▶ YOUR TASK
Below are the records; locate each line with the word "middle" and copy it.

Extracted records
* * *
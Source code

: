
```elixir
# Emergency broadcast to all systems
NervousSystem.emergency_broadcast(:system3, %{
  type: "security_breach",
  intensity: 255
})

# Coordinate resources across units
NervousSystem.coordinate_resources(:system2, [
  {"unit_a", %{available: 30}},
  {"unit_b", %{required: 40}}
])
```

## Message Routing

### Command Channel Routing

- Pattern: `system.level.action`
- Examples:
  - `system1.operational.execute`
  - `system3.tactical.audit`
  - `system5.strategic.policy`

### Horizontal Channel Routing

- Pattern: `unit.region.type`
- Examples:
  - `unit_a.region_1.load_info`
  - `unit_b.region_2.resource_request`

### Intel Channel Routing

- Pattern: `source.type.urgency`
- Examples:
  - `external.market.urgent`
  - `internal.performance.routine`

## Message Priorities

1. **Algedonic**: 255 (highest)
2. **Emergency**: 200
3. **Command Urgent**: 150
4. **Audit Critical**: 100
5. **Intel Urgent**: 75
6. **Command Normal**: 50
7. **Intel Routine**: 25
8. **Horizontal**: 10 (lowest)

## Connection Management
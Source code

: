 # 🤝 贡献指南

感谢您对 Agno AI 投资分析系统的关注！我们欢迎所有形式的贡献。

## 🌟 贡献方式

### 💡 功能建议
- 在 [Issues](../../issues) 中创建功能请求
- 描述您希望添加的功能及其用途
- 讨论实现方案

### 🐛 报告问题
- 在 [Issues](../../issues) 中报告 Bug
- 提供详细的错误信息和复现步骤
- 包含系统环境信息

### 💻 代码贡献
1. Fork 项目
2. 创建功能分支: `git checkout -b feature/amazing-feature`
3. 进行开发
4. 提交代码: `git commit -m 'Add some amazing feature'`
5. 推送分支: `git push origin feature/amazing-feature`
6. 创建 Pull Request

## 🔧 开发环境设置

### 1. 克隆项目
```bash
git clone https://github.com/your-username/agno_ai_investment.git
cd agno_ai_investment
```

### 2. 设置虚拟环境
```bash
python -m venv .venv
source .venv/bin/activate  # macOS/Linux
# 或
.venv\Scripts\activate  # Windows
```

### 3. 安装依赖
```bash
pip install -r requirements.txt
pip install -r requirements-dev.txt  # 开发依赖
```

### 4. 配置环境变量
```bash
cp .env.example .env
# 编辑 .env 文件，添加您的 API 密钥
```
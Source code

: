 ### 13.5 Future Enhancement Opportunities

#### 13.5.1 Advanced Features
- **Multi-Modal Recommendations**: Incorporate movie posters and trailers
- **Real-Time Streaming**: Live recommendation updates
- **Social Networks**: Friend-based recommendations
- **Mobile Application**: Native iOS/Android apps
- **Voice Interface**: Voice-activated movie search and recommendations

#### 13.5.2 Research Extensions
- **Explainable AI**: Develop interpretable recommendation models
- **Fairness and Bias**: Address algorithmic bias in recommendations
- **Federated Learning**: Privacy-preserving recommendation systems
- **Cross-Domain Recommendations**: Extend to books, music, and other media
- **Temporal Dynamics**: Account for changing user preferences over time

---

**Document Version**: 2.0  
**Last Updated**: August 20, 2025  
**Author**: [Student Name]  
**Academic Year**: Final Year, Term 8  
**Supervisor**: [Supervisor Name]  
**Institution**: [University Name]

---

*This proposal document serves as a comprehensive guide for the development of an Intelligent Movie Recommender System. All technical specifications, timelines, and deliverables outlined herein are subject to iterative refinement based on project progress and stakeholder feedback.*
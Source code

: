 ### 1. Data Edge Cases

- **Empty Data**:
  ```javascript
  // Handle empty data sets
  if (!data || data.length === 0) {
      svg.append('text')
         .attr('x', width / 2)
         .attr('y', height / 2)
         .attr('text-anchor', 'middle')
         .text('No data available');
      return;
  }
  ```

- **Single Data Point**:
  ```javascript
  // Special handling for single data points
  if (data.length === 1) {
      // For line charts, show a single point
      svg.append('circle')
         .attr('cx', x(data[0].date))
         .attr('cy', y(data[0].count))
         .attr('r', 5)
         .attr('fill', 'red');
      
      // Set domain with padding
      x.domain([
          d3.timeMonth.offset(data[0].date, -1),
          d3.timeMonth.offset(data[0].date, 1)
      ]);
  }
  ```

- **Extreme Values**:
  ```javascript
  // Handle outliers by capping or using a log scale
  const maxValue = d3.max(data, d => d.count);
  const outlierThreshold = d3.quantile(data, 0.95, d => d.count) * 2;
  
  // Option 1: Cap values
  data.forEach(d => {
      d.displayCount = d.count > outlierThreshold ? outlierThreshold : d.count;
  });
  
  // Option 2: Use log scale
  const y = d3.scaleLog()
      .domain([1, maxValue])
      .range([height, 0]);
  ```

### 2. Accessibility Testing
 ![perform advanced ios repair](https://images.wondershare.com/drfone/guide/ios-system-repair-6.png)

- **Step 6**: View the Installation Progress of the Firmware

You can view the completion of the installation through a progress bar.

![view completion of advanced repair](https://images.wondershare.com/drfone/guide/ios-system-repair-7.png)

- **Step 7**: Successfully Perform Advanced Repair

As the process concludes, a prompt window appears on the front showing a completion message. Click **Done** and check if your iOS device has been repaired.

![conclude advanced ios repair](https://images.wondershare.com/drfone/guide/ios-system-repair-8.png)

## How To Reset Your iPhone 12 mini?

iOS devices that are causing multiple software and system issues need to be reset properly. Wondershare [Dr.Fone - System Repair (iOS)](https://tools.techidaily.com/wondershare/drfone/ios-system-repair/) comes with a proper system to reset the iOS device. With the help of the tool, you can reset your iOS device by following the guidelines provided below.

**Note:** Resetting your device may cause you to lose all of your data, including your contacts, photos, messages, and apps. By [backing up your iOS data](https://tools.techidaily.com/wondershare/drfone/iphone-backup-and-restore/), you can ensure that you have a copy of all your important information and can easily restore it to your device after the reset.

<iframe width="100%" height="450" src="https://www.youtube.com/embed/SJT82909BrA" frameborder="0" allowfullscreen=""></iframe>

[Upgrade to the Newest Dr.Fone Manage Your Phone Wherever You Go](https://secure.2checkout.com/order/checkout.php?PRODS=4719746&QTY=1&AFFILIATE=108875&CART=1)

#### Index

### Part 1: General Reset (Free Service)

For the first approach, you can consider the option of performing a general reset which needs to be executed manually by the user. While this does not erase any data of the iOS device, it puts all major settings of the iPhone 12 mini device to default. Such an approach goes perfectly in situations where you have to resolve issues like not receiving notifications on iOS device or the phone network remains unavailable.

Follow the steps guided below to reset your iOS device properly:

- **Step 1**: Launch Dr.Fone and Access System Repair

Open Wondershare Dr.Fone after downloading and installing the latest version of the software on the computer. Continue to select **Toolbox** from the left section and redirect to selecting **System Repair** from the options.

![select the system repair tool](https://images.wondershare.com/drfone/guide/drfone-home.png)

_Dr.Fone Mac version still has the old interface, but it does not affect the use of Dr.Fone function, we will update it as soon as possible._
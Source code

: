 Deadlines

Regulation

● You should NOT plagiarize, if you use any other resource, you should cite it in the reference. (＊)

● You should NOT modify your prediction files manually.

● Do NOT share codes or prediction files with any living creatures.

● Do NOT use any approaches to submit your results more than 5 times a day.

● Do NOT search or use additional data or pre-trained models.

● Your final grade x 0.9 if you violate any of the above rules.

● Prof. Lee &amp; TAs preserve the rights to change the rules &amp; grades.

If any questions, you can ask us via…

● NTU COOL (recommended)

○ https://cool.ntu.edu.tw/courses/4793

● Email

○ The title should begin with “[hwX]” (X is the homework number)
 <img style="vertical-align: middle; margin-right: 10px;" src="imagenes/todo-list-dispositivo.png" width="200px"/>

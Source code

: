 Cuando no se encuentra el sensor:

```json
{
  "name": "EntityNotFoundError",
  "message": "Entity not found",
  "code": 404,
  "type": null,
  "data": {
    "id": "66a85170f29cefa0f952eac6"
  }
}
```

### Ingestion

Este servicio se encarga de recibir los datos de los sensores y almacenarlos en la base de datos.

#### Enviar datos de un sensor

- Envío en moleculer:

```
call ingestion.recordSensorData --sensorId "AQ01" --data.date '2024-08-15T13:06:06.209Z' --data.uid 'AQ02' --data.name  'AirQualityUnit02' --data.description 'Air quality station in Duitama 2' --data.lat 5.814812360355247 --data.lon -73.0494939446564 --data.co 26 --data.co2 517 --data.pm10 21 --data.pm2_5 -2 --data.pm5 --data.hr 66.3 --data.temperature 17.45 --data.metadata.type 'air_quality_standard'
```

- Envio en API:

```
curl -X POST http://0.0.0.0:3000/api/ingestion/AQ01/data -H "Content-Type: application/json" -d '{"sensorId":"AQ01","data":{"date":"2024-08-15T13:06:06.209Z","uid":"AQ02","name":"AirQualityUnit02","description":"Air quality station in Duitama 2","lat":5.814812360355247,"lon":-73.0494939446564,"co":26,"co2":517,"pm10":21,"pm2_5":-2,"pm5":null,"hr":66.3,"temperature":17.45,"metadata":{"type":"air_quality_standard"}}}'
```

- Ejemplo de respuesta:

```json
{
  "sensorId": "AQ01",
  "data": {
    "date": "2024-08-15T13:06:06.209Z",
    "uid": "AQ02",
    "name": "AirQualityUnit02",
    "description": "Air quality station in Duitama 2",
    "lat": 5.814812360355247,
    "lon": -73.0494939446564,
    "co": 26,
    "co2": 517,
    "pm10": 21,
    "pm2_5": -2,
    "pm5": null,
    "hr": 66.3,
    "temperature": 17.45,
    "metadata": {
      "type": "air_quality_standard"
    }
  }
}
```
* * *
▶ EXERCISE RESPONSE
         .attr('text-anchor', 'middle')
 <img style="vertical-align: middle; margin-right: 10px;" src="imagenes/todo-list-dispositivo.png" width="200px"/>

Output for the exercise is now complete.